Don Liborio Campanelli, invece, fratello minore di Gregorio, fu parroco di Capracotta dal 1774 al 1795 e, a tal proposito, segnalo che è sepolto nella Chiesa di S. Maria della Carità a Napoli, che ancor oggi ospita la parrocchia di S. Liborio. Egli, difatti, morì a Napoli perché vi si era recato per curarsi da una grave malattia, di cui restò però fatalmente vittima.


Francesco Mendozzi

Bibliografia di riferimento:

  • G. Campanelli, Cenno biografico della famiglia Campanelli di Capracotta.
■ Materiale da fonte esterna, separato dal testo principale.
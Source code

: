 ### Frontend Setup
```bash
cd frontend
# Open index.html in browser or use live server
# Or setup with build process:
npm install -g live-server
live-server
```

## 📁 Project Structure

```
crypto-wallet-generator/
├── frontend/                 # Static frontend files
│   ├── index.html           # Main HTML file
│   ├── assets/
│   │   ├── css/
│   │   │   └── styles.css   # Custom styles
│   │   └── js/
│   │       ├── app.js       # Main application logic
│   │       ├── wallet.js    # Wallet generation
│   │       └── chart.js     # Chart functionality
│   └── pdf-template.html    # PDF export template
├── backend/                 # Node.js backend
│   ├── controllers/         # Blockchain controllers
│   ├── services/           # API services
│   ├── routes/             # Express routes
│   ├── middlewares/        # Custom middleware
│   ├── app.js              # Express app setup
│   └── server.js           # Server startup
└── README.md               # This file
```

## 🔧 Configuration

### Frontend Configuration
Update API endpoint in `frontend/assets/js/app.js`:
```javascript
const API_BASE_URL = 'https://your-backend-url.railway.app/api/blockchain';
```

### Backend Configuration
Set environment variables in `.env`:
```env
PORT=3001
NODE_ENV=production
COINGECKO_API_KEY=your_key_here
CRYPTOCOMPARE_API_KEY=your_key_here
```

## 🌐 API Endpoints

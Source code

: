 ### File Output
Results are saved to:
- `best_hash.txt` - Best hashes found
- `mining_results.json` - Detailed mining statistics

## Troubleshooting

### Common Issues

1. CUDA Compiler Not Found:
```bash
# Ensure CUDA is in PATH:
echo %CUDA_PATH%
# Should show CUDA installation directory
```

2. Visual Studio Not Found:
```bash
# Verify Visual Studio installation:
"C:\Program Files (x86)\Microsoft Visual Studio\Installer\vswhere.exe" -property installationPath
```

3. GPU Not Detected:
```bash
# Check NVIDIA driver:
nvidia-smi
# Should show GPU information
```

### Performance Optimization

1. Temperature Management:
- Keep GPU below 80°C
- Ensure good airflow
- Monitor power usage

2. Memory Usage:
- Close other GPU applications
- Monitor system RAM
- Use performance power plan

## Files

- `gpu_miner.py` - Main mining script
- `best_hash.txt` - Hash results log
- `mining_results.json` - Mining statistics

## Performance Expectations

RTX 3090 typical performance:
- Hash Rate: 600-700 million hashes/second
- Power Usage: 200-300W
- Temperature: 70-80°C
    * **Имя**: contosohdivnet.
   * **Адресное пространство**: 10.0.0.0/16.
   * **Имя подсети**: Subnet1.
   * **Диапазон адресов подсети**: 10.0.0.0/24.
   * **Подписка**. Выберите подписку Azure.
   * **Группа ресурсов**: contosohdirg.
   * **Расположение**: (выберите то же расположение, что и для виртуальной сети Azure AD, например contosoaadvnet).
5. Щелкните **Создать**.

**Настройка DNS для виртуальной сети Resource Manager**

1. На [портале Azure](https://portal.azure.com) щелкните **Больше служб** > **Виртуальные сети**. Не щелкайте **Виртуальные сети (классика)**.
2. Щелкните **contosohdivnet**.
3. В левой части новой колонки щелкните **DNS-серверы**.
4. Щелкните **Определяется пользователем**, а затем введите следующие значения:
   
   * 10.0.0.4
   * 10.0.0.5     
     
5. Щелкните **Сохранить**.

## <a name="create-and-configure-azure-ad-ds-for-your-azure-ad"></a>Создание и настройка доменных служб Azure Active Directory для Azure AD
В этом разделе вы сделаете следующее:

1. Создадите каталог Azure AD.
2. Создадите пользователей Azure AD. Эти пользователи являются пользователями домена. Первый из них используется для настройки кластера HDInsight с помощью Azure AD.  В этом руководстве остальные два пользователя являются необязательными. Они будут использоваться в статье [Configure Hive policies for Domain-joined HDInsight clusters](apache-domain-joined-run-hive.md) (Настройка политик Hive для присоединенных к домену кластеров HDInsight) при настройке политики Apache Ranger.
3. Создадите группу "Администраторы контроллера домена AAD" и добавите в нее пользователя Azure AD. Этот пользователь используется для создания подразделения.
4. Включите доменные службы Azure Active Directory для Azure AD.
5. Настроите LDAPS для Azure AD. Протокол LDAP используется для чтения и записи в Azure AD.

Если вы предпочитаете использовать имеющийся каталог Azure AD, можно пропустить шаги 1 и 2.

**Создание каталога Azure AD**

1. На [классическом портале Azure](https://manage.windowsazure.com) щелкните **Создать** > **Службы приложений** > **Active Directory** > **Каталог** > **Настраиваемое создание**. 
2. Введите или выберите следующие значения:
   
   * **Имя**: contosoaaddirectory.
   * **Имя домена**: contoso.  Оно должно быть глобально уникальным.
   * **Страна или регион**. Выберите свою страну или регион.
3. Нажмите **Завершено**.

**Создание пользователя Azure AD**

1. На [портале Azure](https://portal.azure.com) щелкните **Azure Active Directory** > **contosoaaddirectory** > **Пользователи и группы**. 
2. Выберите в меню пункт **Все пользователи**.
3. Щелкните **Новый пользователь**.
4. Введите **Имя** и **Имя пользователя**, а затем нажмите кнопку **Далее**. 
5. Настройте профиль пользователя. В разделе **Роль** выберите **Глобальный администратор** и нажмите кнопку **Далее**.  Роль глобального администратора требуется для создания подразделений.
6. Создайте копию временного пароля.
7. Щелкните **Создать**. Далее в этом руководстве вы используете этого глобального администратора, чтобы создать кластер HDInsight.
Brevi nozioni di questo paesetto, Guttemberg, S. Maria Capua Vetere 1877;

  • A. N. Conti, Memoria per la laicale Confraternita della Visitazione e della Morte eretta in Capracotta, Festa, Napoli 1859;

  • F. Mendozzi, Guida alla letteratura capracottese, vol. I, Youcanprint, Tricase 2016.